Looking at the most frequently observed methylated genes in the studies, whether directly mentioned or derived from the CpG sites analyzed, many of them exhibit properties specifically related to cardiovascular processes such as atherosclerosis, hemostasis, and coagulation. The association of CVD with the gene level has already been documented in large GWAS studies [134]. The association of the CpG dinucleotides with CVD was also confirmed when comparing the identified genes with curated gene sets. The results of enrichment analyses with pathomechanistically relevant processes such as coagulation also underscore this relationship.

As mentioned above, the many different methods for measuring the methylation of DNA make analyses that aim to summarize or build on existing knowledge difficult. This methodological heterogeneity is due to multiple factors.

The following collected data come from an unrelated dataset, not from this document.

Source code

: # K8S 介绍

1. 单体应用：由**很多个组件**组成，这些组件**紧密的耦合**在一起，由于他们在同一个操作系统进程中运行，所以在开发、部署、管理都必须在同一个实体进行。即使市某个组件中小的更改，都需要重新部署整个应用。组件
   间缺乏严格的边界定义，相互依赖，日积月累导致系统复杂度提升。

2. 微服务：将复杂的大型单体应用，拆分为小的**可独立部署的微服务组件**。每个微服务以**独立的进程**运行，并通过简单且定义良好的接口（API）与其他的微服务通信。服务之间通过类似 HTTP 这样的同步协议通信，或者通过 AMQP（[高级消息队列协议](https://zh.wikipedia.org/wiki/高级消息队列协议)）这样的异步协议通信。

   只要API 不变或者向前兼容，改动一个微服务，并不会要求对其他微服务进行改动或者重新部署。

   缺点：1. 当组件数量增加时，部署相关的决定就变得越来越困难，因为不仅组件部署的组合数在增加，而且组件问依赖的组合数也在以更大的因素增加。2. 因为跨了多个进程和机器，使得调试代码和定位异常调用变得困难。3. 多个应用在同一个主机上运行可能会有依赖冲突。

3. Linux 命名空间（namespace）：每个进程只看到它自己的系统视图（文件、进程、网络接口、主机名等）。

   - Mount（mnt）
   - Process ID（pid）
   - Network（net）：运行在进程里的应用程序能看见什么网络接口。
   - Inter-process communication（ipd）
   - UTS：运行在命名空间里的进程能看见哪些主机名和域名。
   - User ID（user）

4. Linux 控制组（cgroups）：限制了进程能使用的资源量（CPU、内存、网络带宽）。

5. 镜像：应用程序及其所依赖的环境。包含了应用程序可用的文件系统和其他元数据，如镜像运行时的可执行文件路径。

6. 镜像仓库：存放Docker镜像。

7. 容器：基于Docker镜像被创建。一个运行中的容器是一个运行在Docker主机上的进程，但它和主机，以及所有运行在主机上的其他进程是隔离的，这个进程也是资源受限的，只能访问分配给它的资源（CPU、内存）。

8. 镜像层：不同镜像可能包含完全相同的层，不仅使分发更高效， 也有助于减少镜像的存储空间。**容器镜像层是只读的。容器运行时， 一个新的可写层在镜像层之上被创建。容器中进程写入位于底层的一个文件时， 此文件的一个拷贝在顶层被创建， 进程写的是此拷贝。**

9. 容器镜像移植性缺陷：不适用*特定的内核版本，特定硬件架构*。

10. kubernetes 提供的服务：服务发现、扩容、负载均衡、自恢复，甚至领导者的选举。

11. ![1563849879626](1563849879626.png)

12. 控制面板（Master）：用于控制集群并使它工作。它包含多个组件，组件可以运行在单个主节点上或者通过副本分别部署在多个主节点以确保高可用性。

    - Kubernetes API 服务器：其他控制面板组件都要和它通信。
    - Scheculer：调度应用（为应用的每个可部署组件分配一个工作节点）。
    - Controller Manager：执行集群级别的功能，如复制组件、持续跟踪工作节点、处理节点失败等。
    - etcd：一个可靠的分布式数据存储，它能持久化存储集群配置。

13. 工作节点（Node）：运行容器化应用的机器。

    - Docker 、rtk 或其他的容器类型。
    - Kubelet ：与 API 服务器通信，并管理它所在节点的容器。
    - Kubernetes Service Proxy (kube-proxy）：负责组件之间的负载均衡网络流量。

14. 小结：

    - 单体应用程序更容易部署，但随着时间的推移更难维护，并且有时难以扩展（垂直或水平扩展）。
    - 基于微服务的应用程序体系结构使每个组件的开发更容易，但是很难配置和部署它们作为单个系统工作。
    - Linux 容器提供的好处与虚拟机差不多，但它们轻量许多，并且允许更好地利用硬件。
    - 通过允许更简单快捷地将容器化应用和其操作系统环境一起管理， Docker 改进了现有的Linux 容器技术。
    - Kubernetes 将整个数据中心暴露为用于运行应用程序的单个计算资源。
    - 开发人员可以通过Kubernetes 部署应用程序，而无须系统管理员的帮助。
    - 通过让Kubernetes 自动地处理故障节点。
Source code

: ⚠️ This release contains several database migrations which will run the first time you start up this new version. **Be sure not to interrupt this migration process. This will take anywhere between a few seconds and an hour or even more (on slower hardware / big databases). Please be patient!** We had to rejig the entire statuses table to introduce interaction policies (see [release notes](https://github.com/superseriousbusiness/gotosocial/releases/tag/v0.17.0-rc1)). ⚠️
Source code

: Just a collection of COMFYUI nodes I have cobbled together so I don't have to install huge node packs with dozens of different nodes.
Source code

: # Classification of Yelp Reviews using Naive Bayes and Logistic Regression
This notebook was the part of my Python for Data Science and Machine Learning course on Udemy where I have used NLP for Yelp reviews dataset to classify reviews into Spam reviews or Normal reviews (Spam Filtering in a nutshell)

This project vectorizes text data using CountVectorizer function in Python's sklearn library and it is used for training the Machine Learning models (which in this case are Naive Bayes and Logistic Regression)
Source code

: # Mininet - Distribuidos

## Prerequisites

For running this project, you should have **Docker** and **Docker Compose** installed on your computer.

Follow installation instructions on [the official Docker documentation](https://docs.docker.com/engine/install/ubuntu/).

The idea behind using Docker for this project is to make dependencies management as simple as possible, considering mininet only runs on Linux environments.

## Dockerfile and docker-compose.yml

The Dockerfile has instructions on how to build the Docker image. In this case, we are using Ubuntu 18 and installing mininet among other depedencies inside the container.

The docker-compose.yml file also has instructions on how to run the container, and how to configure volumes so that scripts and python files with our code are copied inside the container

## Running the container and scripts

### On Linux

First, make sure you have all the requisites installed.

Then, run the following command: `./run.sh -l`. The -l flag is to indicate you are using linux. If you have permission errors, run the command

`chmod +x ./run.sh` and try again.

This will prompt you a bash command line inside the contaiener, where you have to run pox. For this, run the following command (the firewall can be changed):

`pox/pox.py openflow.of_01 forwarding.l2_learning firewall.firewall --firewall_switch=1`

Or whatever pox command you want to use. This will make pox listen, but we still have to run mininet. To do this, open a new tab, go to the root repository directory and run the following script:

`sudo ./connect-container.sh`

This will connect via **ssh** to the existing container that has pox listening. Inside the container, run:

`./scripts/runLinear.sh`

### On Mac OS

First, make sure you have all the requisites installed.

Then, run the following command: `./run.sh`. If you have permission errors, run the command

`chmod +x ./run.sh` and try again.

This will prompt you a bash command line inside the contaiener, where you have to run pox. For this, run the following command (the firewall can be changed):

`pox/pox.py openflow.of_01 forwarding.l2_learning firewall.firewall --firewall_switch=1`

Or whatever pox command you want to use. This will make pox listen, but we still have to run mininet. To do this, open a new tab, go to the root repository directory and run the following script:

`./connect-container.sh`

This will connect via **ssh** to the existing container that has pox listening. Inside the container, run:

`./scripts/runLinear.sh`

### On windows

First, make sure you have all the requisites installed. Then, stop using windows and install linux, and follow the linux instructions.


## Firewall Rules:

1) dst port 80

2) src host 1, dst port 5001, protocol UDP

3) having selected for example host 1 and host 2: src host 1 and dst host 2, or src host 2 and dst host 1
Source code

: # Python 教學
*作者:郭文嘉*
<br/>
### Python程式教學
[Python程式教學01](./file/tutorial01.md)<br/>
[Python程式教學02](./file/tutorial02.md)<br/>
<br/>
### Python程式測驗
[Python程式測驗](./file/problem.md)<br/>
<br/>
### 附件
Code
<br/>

On the one hand, technologies are constantly evolving and new methods are arising every year; on the other hand, it takes time to introduce and implement new methods in clinical trials. In addition, differences between studies, e.g., in terms of geographical location, ethnic composition of cohorts, sex distribution, endpoints analyzed and statistical methods used, make it difficult to synthesize the evidence. In perspective, there is a great need for further studies and research to investigate the clinical impact of CpG methylation on molecular, subclinical, and clinical parameters to better understand the association between DNAm and CVD.

Conclusion

This review highlights the significant relationship between DNA methylation and CVD in humans. Numerous CpG methylation sites, genes and pathways have already been discovered that may play an important role in this context. Methylated CpG sites identified in heart and vasculature-related disease belong to genes with distinct functions known to be important in CVD. Orthogonal evidence from genome-wide association studies confirms that these genes have downstream impact on the cardiovascular phenotype, ranging from vascular markers such as blood pressure to cardiac function. The open-access database provides an overview of the identified CpG sites and the associated results from 99 studies. This will facilitate access to this information for future research in the field and support research in cardiovascular epigenetics.